**What this task involves:** Repeat each entry exactly, but do not carry over the pictures.

*** Entries supplied ***

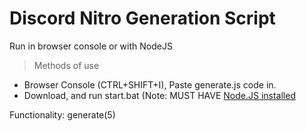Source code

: # Discord Nitro Generation Script

Run in browser console or with NodeJS

> Methods of use
* Browser Console (CTRL+SHIFT+I), Paste generate.js code in.
* Download, and run start.bat (Note: MUST HAVE [Node.JS installed](https://nodejs.org)

Functionality: generate(5)
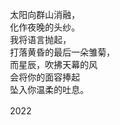 　　太阳向群山消融，  
　　化作夜晚的头纱。  
　　我将语言抛起，  
　　打落黄昏的最后一朵雏菊，  
　　而星辰，吹拂天幕的风  
　　会将你的面容捧起  
　　坠入你温柔的吐息。  

　　2022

*** End of Entries supplied ***

**Answer space:**
Source code

: # Discord Nitro Generation Script

Run in browser console or with NodeJS

> Methods of use
* Browser Console (CTRL+SHIFT+I), Paste generate.js code in.
* Download, and run start.bat (Note: MUST HAVE [Node.JS installed](https://nodejs.org)

Functionality: generate(5)
 　　太阳向群山消融，  
　　化作夜晚的头纱。  
　　我将语言抛起，  
　　打落黄昏的最后一朵雏菊，  
　　而星辰，吹拂天幕的风  
　　会将你的面容捧起  
　　坠入你温柔的吐息。  

　　2022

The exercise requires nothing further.